Mas, independentemente da época, ganhar duas medalhas em Olimpíadas consecutivas é extremamente difícil. Dois ouros, então, é comparável a finalizar uma tarefa herculana. Qualquer atleta capaz de fazer isso está bem próximo do domínio dos semideuses.
Antes de Pelé
O bicampeonato olímpico consecutivo já seria motivo suficiente para colocá-lo no topo como o maior de todos os tempos, mas tem mais. Ele bateu o recorde mundial e olímpico do salto triplo diversas vezes. Numa época antes de Pelé, foi o primeiro atleta brasileiro a trazer visibilidade internacional para o Brasil e naquele tempo não era nem permitido ganhar dinheiro praticando esporte. Não só isso, mas por ser um negro retinto, ele provavelmente enfrentou inúmeras dificuldades ao longo da sua carreira por todo o contexto social-global que ainda via a raça como um motivo de desumanização de alguns povos.
Inclusive, por causa disso, Adhemar não podia se dedicar 100% aos seus treinamentos, tinha que trabalhar e estudar também. Estudo esse, tão enraizado em seu DNA, que o levou a se formar em 4 graduações — Belas-Artes, Educação Física, Direito e Relações Públicas; além de ser capaz de se comunicar em oito idiomas — português, inglês, alemão, japonês, finlandês, espanhol, italiano e francês. E aqui entramos na parte mais interessante sobre ele, a importância que dava para os estudos. Como conseguiu brilhantemente equilibrar a vida de atleta, estudante e trabalhador deveria ser motivo de pesquisa. Sinto que, de forma geral, deveria ser muito mais exaltado o quão fantástico ele foi também fora das pistas.
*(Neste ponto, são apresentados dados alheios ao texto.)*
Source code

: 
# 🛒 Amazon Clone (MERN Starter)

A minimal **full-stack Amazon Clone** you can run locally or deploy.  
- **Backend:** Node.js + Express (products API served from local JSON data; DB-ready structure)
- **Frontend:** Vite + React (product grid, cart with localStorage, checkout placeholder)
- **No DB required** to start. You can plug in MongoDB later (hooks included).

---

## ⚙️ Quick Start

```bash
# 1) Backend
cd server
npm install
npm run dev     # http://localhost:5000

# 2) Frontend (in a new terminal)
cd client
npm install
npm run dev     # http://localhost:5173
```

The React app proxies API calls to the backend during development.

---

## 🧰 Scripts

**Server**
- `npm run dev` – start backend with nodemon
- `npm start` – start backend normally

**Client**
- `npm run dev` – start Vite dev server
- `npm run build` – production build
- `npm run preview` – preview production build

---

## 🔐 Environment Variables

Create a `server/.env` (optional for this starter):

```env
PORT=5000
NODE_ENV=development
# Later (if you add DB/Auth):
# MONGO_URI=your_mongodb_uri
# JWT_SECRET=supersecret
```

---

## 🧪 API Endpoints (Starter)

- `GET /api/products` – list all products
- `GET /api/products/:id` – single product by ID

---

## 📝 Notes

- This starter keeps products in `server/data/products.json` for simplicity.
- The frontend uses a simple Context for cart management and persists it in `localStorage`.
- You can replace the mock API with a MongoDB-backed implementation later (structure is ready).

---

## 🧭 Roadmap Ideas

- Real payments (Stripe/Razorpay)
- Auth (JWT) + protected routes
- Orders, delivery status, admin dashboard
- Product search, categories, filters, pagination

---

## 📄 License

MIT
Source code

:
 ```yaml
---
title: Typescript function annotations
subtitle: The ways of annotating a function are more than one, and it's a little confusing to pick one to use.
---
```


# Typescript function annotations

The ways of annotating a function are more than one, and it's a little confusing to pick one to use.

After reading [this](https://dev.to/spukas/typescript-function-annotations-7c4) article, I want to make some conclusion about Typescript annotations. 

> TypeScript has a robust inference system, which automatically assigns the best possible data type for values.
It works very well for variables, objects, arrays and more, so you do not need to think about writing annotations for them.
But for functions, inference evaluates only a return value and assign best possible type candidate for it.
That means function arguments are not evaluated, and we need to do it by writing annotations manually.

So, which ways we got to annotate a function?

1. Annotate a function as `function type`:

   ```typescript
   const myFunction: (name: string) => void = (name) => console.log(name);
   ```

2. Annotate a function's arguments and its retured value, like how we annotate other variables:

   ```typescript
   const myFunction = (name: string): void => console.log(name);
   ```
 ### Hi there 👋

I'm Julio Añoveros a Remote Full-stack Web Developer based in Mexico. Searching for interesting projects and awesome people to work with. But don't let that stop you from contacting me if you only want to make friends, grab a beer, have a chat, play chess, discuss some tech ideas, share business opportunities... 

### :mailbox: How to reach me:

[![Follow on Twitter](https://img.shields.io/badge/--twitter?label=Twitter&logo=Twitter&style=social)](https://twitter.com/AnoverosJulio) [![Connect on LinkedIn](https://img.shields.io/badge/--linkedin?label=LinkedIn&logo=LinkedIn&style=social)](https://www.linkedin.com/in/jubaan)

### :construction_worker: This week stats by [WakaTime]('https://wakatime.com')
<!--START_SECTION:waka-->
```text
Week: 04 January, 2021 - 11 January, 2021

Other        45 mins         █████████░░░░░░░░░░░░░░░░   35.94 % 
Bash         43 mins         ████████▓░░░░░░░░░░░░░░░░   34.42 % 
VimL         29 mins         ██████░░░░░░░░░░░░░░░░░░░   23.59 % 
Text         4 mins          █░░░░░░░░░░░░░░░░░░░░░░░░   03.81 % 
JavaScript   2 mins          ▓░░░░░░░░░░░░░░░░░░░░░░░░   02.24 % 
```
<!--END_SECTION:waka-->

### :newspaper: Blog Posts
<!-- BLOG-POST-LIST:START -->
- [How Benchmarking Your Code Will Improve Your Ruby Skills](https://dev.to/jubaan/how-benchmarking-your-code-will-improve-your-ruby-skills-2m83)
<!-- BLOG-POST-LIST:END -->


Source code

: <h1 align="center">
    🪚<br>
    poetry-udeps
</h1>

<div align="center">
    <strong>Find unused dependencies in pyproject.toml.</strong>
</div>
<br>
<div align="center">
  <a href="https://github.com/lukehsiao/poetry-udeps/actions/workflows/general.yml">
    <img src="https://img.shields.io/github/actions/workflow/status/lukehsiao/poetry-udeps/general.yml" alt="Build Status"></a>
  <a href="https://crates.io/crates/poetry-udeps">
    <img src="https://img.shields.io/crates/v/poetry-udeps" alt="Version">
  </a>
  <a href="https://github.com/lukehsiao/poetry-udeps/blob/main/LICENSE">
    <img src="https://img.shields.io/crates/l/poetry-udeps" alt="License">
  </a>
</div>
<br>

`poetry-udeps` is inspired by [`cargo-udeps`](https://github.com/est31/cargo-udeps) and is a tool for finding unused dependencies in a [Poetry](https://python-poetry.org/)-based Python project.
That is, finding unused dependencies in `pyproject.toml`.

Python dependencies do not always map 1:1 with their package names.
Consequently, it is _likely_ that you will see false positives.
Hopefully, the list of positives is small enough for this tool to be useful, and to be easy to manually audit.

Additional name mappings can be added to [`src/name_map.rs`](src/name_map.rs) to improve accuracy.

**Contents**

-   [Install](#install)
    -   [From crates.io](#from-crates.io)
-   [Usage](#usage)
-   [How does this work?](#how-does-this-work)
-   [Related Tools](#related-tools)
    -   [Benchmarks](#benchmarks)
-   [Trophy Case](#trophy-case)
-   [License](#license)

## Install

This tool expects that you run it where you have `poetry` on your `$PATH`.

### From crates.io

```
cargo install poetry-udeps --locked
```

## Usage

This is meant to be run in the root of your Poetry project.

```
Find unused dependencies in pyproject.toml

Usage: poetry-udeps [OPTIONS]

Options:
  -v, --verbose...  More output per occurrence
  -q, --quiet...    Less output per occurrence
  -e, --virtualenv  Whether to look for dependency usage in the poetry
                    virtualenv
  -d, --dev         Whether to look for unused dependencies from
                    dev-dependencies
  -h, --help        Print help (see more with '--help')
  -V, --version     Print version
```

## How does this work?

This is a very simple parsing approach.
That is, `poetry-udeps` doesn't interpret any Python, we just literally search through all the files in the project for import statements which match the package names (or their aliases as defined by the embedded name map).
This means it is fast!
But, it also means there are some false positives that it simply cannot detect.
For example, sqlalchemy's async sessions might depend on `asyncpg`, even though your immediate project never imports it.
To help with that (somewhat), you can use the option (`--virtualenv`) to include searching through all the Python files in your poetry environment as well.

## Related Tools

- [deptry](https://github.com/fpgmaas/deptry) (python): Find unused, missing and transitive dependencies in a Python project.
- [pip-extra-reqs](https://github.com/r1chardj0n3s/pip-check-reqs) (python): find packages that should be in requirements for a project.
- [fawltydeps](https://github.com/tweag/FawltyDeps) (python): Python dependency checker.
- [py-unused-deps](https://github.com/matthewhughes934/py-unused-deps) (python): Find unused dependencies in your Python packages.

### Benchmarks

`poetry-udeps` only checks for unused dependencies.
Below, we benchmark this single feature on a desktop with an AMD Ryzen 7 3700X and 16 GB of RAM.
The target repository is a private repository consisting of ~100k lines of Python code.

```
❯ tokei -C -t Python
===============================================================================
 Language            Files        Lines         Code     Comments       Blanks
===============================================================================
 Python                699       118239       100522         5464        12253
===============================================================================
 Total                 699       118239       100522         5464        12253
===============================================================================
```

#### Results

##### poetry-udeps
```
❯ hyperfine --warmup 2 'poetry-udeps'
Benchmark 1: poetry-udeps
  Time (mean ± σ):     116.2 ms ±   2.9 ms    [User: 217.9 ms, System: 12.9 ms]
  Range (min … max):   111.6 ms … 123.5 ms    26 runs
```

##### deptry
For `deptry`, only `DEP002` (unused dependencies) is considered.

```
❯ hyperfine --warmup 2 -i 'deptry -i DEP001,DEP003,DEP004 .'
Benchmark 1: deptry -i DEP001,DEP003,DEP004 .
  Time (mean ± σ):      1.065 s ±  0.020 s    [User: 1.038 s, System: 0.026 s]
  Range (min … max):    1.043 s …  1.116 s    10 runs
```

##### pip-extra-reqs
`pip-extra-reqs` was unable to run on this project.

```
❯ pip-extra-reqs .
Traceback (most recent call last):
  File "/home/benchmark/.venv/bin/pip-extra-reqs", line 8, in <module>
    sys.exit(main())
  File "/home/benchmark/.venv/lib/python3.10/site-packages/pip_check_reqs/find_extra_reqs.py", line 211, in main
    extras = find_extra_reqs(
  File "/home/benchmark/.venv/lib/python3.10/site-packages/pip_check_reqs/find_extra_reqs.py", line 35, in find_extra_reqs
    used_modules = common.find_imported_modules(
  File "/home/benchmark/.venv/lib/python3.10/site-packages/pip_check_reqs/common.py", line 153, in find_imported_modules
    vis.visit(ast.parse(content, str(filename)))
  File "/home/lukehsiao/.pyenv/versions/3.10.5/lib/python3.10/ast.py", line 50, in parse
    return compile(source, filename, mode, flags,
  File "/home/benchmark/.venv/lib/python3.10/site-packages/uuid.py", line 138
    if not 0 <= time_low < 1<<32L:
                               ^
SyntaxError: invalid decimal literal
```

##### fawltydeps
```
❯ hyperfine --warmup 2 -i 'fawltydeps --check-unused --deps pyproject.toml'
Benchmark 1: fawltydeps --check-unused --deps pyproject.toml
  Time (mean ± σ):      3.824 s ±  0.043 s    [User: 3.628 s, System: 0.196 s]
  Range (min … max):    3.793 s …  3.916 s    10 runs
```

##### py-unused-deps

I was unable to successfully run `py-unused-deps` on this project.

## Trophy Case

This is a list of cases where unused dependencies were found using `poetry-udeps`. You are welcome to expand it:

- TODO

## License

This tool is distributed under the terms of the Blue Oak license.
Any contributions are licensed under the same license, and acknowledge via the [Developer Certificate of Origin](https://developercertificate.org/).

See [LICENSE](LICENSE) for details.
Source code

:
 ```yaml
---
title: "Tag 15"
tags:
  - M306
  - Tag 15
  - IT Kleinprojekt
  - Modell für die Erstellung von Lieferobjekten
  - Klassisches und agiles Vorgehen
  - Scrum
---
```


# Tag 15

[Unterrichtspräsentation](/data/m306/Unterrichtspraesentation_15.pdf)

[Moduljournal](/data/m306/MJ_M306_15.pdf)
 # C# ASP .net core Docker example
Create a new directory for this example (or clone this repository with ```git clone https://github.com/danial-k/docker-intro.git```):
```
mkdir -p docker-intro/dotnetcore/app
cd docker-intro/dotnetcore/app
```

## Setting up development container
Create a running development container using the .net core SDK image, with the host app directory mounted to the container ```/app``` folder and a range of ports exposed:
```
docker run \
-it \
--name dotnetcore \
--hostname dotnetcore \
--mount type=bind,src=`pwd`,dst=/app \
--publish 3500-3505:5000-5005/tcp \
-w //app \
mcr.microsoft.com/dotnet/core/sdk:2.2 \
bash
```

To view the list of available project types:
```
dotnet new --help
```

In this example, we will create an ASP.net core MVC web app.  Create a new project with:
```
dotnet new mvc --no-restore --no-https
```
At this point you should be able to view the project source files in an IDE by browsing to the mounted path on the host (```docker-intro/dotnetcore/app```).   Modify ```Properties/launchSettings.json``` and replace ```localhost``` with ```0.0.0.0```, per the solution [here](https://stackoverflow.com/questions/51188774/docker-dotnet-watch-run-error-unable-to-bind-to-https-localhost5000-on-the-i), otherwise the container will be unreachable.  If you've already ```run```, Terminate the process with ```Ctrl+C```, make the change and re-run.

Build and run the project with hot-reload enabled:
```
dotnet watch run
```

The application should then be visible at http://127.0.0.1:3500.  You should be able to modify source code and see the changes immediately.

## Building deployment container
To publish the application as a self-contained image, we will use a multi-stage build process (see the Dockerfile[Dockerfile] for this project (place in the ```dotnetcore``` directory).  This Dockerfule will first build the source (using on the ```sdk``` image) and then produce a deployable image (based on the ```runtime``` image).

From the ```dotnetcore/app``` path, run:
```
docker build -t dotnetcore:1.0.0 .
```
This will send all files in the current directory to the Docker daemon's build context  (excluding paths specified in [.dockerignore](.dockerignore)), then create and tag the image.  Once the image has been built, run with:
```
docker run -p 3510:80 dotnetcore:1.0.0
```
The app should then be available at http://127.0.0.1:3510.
Analisando bem a história de Adhemar, comecei a ver alguns paralelos que temos em comum. Longe de mim querer me comparar a ele, que está numa prateleira própria até mesmo dentro da história do esporte mundial. Porém, me sinto muito orgulhoso em ter algumas similaridades na minha história parecidas com a dele. Adhemar também foi colunista de jornal, algo muito incomum para qualquer atleta da época, trabalhou como adido cultural do Brasil na Nigéria. Eu trabalharia sem dúvida nenhuma caso tivesse a oportunidade. E eu também sou um grande apreciador de idiomas, falo três fluentemente — português, espanhol e inglês, tenho um alemão muito básico e estou aprendendo francês. Enfim, esses são alguns dos principais motivos pelos quais o considero o maior atleta de todos os tempos.
Sempre que tenho a oportunidade de falar sobre a minha história, carreira e experiência como atleta, procuro fazer com que as pessoas que me acompanham entendam que nós, atletas, não somos apenas atletas. Cada um de nós somos infinitas coisas e temos infinitos sonhos, muitas vezes ficamos focados no lado esportivo e esquecemos de explorar ou procurar nos informar sobre as outras faces que os atletas têm. Adhemar Ferreira da Silva é um exemplo do quão longe alguém pode chegar se ele não se acomodar em nenhuma área e sempre buscar mais.